Restate exactly the lines that run from the start of the records below to the line containing "Nous avons créés", counting both ends, and nothing else; pictures stay out.

Collected data
=== Section Start ===
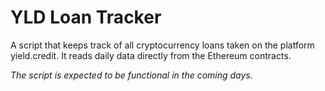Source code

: # YLD Loan Tracker

 A script that keeps track of all cryptocurrency loans taken on the platform yield.credit. It reads daily data directly from the Ethereum contracts.

*The script is expected to be functional in the coming days.*
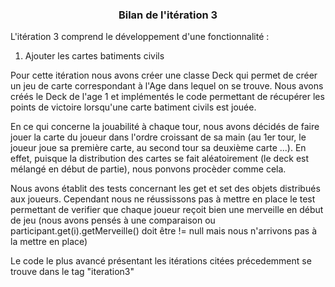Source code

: ﻿<h3 align="center"> Bilan de l'itération 3 </h3>


L'itération 3 comprend le développement d'une fonctionnalité :
 1) Ajouter les cartes batiments civils
 
Pour cette itération nous avons créer une classe Deck qui permet de créer un jeu de carte correspondant à l'Age dans lequel on se trouve.
Nous avons créés le Deck de l'age 1 et implémentés le code permettant de récupérer les points de victoire lorsqu'une carte batiment civils est jouée.

En ce qui concerne la jouabilité à chaque tour, nous avons décidés de faire jouer la carte du joueur dans l'ordre croissant de sa main (au 1er tour, le joueur joue sa première carte, au second tour sa deuxième carte ...).
En effet, puisque la distribution des cartes se fait aléatoirement (le deck est mélangé en début de partie), nous ponvons procèder comme cela. 

Nous avons établit des tests concernant les get et set des objets distribués aux joueurs.
Cependant nous ne réussissons pas à mettre en place le test permettant de verifier que chaque joueur reçoit bien une merveille en début de jeu (nous avons pensés à une comparaison ou participant.get(i).getMerveille() doit être != null mais nous n'arrivons pas à la mettre en place)

Le code le plus avancé présentant les itérations citées précedemment se trouve dans le tag "iteration3"
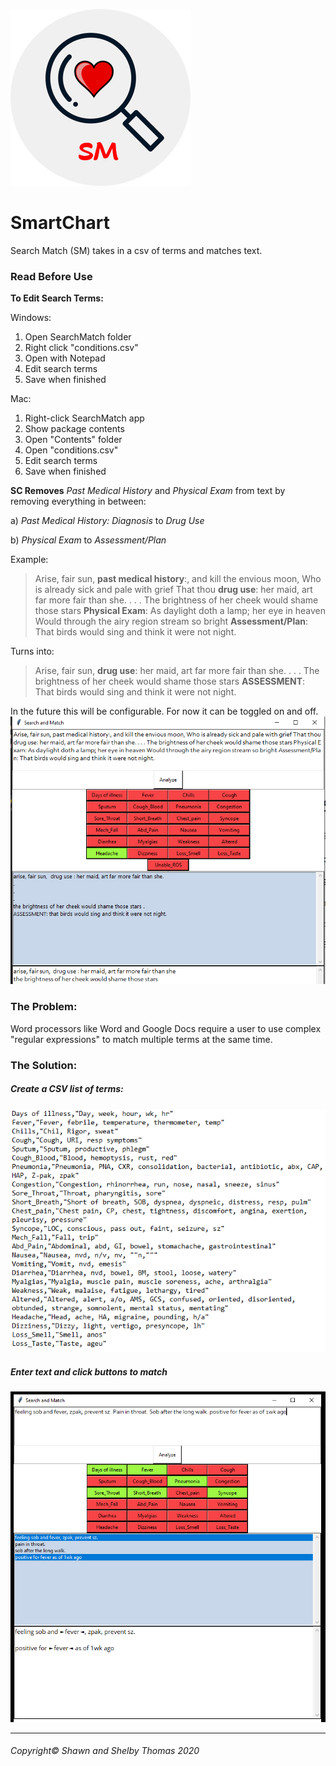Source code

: ![SM Logo](images/logo-sms.png)
# SmartChart

Search Match (SM) takes in a csv of terms and matches text. 

### Read Before Use

**To Edit Search Terms:**

Windows:
1) Open SearchMatch folder
2) Right click "conditions.csv"
3) Open with Notepad
4) Edit search terms
5) Save when finished

Mac:
1) Right-click SearchMatch app
2) Show package contents
3) Open "Contents" folder
4) Open "conditions.csv"
5) Edit search terms
6) Save when finished

**SC Removes** *Past Medical History* and *Physical Exam* from text by removing everything in between:

a) *Past Medical History: Diagnosis* to *Drug Use*

b) *Physical Exam* to *Assessment/Plan*

Example:
> Arise, fair sun, **past medical history**:, and kill the envious moon,
Who is already sick and pale with grief
That thou **drug use**: her maid, art far more fair than she. . . .
The brightness of her cheek would shame those stars
**Physical Exam**: As daylight doth a lamp; her eye in heaven
Would through the airy region stream so bright
**Assessment/Plan**: That birds would sing and think it were not night.

Turns into:

> Arise, fair sun, **drug use**: her maid, art far more fair than she. . . .
The brightness of her cheek would shame those stars
**ASSESSMENT**: That birds would sing and think it were not night.


In the future this will be configurable. For now it can be toggled on and off.
![SC Example](images/example1.PNG)

### The Problem:
Word processors like Word and Google Docs require a user to use complex "regular expressions" to match multiple terms at the same time.


### The Solution:
##### Create a CSV list of terms:

![SM Terms](images/terms-sm.png)


##### Enter text and click buttons to match


![SM Results](images/result-sm.png)

- - -
###### Copyright© Shawn and Shelby Thomas 2020


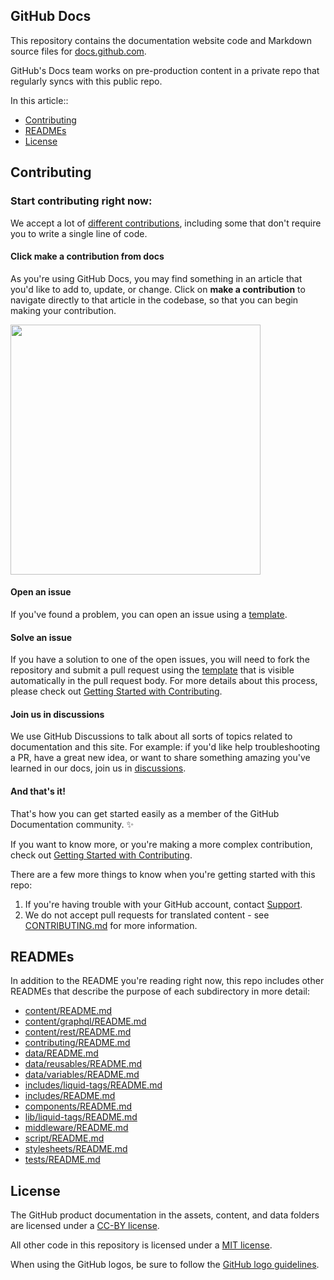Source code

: ## GitHub Docs <!-- omit in toc -->

This repository contains the documentation website code and Markdown source files for [docs.github.com](https://docs.github.com).

GitHub's Docs team works on pre-production content in a private repo that regularly syncs with this public repo.

In this article::

- [Contributing](#contributing)
- [READMEs](#readmes)
- [License](#license)

## Contributing

### Start contributing right now:

We accept a lot of [different contributions](CONTRIBUTING.md/#types-of-contributions-memo), including some that don't require you to write a single line of code.

#### Click **make a contribution** from docs

As you're using GitHub Docs, you may find something in an article that you'd like to add to, update, or change. Click on **make a contribution** to navigate directly to that article in the codebase, so that you can begin making your contribution.

<img src="./assets/images/contribution_cta.png" width="400">

#### Open an issue

If you've found a problem, you can open an issue using a [template](https://github.com/github/docs/issues/new/choose).

#### Solve an issue

If you have a solution to one of the open issues, you will need to fork the repository and submit a pull request using the [template](https://github.com/github/docs/blob/main/CONTRIBUTING.md#pull-request-template) that is visible automatically in the pull request body. For more details about this process, please check out [Getting Started with Contributing](/CONTRIBUTING.md).

#### Join us in discussions

We use GitHub Discussions to talk about all sorts of topics related to documentation and this site. For example: if you'd like help troubleshooting a PR, have a great new idea, or want to share something amazing you've learned in our docs, join us in [discussions](https://github.com/github/docs/discussions).

#### And that's it!

That's how you can get started easily as a member of the GitHub Documentation community. :sparkles:

If you want to know more, or you're making a more complex contribution, check out [Getting Started with Contributing](/CONTRIBUTING.md).

There are a few more things to know when you're getting started with this repo:

1. If you're having trouble with your GitHub account, contact [Support](https://support.github.com/contact).
2. We do not accept pull requests for translated content - see [CONTRIBUTING.md](/CONTRIBUTING.md) for more information.

## READMEs

In addition to the README you're reading right now, this repo includes other READMEs that describe the purpose of each subdirectory in more detail:

- [content/README.md](content/README.md)
- [content/graphql/README.md](content/graphql/README.md)
- [content/rest/README.md](content/rest/README.md)
- [contributing/README.md](contributing/README.md)
- [data/README.md](data/README.md)
- [data/reusables/README.md](data/reusables/README.md)
- [data/variables/README.md](data/variables/README.md)
- [includes/liquid-tags/README.md](includes/liquid-tags/README.md)
- [includes/README.md](includes/README.md)
- [components/README.md](components/README.md)
- [lib/liquid-tags/README.md](lib/liquid-tags/README.md)
- [middleware/README.md](middleware/README.md)
- [script/README.md](script/README.md)
- [stylesheets/README.md](stylesheets/README.md)
- [tests/README.md](tests/README.md)

## License

The GitHub product documentation in the assets, content, and data folders are licensed under a [CC-BY license](LICENSE).

All other code in this repository is licensed under a [MIT license](LICENSE-CODE).

When using the GitHub logos, be sure to follow the [GitHub logo guidelines](https://github.com/logos).
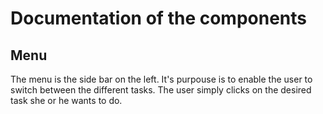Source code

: # Documentation of the components

## Menu
The menu is the side bar on the left. It's purpouse is to enable the user to switch between the different tasks. The user simply clicks on the desired task she or he wants to do. 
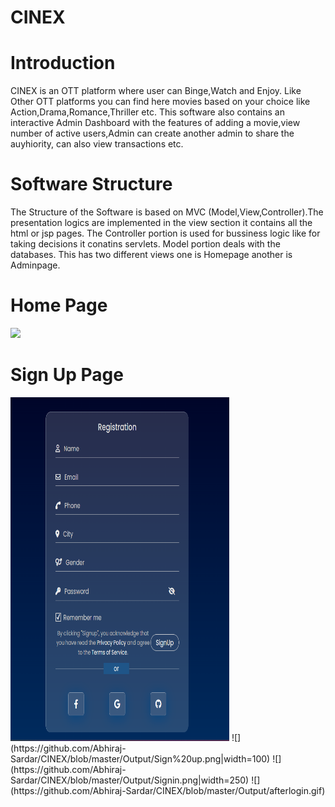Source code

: # CINEX
<h1>Introduction</h1>
CINEX is an OTT platform where user can Binge,Watch and Enjoy. Like Other OTT platforms you can find here movies based on your choice like Action,Drama,Romance,Thriller etc. This software also contains an interactive Admin Dashboard with the features of adding a movie,view number of active users,Admin can create another admin to share the auyhiority, can also view transactions etc.
<h1>Software Structure</h1>
The Structure of the Software is based on MVC (Model,View,Controller).The presentation logics are implemented in the view section it contains all the html or jsp pages. The Controller portion is used for bussiness logic like for taking decisions it conatins servlets. Model portion deals with the databases.
This has two different views one is Homepage another is Adminpage.
<h1>Home Page</h1>

![](https://github.com/Abhiraj-Sardar/CINEX/blob/master/Output/beforelogin.gif)
<h1>Sign Up Page</h1>
<img src="https://github.com/Abhiraj-Sardar/CINEX/blob/master/Output/Sign%20up.png" height=550 width=350>
![](https://github.com/Abhiraj-Sardar/CINEX/blob/master/Output/Sign%20up.png|width=100)
![](https://github.com/Abhiraj-Sardar/CINEX/blob/master/Output/Signin.png|width=250)
![](https://github.com/Abhiraj-Sardar/CINEX/blob/master/Output/afterlogin.gif)



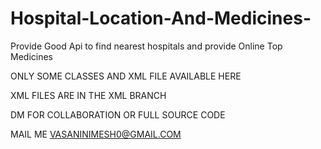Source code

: # Hospital-Location-And-Medicines-
Provide Good Api to find nearest hospitals and provide Online Top Medicines 

ONLY SOME CLASSES AND XML FILE AVAILABLE HERE

XML FILES ARE IN THE XML BRANCH

DM FOR COLLABORATION OR FULL SOURCE CODE 

MAIL ME VASANINIMESH0@GMAIL.COM
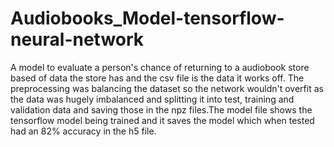 # Audiobooks_Model-tensorflow-neural-network
A model to evaluate  a person's chance of returning to a audiobook store based of data the store has and the csv file is the data it works off. The preprocessing was balancing the dataset so the network wouldn't overfit as the data was hugely imbalanced and splitting it into test, training and validation data and saving those in the npz files.The model file shows the tensorflow model being trained and it saves the model which when tested had an 82% accuracy in the h5 file.
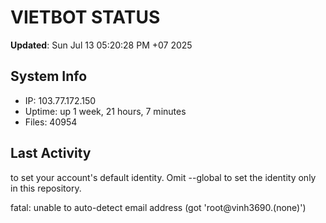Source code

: # VIETBOT STATUS
**Updated**: Sun Jul 13 05:20:28 PM +07 2025

## System Info
- IP: 103.77.172.150
- Uptime: up 1 week, 21 hours, 7 minutes
- Files: 40954

## Last Activity

to set your account's default identity.
Omit --global to set the identity only in this repository.

fatal: unable to auto-detect email address (got 'root@vinh3690.(none)')
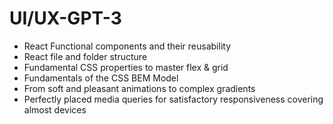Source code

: 
# UI/UX-GPT-3
* React Functional components and their reusability
* React file and folder structure
* Fundamental CSS properties to master flex & grid
* Fundamentals of the CSS BEM Model
* From soft and pleasant animations to complex gradients
* Perfectly placed media queries for satisfactory responsiveness covering almost devices




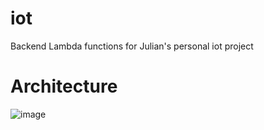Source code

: # iot

Backend Lambda functions for Julian's personal iot project

# Architecture

![image](https://user-images.githubusercontent.com/4714727/126783863-cce1646e-8758-4530-b962-cc116f59104a.png)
=== Section End ===
(Response to the exercise)
Source code

: # YLD Loan Tracker

 A script that keeps track of all cryptocurrency loans taken on the platform yield.credit. It reads daily data directly from the Ethereum contracts.

*The script is expected to be functional in the coming days.*
Source code

: ﻿<h3 align="center"> Bilan de l'itération 3 </h3>


L'itération 3 comprend le développement d'une fonctionnalité :
 1) Ajouter les cartes batiments civils
 
Pour cette itération nous avons créer une classe Deck qui permet de créer un jeu de carte correspondant à l'Age dans lequel on se trouve.
Nous avons créés le Deck de l'age 1 et implémentés le code permettant de récupérer les points de victoire lorsqu'une carte batiment civils est jouée.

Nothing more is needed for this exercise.